> ASSIGNED TASK: Across the listing, the lines that include "bedömningsfynd" must be tallied and reported as a bare number.

> DATA EXTRACT:
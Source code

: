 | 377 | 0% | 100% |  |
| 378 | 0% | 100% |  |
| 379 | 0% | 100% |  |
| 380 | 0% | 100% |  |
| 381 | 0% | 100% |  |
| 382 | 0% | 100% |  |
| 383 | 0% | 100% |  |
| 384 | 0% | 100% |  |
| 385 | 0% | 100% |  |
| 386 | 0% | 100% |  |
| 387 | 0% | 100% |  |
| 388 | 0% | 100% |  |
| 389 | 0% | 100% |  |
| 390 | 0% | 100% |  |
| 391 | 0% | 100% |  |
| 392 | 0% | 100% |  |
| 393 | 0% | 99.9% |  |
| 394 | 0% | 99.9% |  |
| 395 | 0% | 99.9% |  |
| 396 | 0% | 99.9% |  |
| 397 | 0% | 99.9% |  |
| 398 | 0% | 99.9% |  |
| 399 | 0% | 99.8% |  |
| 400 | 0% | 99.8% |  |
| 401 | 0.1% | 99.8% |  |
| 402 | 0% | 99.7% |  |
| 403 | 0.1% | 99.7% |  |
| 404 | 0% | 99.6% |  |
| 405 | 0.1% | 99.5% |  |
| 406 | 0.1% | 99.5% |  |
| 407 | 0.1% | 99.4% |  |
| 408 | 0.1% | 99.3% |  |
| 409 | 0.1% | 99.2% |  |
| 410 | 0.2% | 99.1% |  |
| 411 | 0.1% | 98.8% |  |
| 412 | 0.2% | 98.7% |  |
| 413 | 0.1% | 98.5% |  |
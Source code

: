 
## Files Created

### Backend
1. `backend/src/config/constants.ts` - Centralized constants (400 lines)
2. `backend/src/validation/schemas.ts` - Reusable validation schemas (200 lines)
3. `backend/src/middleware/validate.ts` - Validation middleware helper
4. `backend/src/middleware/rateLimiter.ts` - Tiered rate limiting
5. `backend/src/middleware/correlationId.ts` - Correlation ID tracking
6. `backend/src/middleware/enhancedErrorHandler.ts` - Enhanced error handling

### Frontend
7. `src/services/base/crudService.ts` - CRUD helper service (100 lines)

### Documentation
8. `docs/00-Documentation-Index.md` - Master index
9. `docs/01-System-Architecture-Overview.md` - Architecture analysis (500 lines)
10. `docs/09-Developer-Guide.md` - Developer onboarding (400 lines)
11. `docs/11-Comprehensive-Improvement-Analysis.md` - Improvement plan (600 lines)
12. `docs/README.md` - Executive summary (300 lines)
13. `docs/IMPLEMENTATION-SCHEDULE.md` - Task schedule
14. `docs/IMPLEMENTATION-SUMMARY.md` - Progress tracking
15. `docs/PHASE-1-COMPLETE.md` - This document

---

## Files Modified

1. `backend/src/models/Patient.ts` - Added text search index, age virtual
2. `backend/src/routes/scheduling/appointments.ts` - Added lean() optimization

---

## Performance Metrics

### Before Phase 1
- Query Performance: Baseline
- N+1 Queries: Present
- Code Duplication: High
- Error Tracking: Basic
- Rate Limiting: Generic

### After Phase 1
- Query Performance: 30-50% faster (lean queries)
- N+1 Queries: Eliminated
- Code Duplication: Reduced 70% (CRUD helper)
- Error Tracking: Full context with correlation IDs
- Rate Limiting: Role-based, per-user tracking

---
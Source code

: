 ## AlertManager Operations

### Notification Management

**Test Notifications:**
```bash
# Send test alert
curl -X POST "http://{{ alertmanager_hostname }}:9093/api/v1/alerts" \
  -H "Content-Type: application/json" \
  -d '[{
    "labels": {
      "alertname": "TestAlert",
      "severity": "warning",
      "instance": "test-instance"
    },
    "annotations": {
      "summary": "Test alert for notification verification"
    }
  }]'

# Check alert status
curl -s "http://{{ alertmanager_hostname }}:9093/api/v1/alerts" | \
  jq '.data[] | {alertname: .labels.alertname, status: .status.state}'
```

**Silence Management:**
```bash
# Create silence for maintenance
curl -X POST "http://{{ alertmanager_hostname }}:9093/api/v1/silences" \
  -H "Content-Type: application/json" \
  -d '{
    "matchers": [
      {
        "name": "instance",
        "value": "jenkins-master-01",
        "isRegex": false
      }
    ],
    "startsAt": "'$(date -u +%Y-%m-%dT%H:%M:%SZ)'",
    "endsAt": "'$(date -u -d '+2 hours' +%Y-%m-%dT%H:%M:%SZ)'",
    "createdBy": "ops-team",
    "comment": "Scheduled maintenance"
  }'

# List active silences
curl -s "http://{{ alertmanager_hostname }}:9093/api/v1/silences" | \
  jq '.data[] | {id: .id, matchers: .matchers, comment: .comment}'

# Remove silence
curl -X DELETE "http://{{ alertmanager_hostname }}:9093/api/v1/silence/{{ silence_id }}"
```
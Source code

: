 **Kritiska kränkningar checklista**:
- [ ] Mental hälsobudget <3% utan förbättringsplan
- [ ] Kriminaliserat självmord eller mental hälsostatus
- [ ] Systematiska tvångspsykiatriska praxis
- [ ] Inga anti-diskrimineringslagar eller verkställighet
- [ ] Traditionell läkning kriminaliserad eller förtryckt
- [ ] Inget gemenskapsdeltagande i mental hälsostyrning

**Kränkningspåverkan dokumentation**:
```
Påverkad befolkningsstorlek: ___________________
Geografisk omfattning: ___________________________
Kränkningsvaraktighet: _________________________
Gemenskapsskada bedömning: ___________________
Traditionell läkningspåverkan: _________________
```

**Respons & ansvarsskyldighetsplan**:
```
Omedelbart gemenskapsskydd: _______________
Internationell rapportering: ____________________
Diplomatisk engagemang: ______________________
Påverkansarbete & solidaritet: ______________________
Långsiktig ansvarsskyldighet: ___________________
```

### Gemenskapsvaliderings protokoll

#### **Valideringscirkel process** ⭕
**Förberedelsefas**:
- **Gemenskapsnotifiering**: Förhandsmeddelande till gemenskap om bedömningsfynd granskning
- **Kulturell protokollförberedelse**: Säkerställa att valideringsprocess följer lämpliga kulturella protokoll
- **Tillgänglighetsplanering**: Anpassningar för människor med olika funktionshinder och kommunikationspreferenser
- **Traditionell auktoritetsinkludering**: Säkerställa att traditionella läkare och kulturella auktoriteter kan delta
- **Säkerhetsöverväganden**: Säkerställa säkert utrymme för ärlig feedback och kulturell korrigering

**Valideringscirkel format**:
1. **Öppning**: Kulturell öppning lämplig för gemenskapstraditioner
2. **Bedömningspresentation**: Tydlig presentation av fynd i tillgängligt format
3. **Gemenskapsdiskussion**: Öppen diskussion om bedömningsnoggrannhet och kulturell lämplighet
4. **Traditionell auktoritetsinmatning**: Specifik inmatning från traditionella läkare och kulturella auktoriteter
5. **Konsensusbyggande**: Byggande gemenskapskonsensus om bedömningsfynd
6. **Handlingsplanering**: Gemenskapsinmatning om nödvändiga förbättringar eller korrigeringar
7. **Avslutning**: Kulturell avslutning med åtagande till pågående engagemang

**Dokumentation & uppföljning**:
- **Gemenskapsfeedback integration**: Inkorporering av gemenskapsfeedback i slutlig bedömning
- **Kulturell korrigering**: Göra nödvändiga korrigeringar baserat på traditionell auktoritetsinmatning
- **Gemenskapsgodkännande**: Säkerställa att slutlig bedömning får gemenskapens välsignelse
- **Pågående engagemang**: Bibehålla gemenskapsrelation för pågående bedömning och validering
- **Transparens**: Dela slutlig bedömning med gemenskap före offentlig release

> SOLUTION TO THE PROBLEM: 2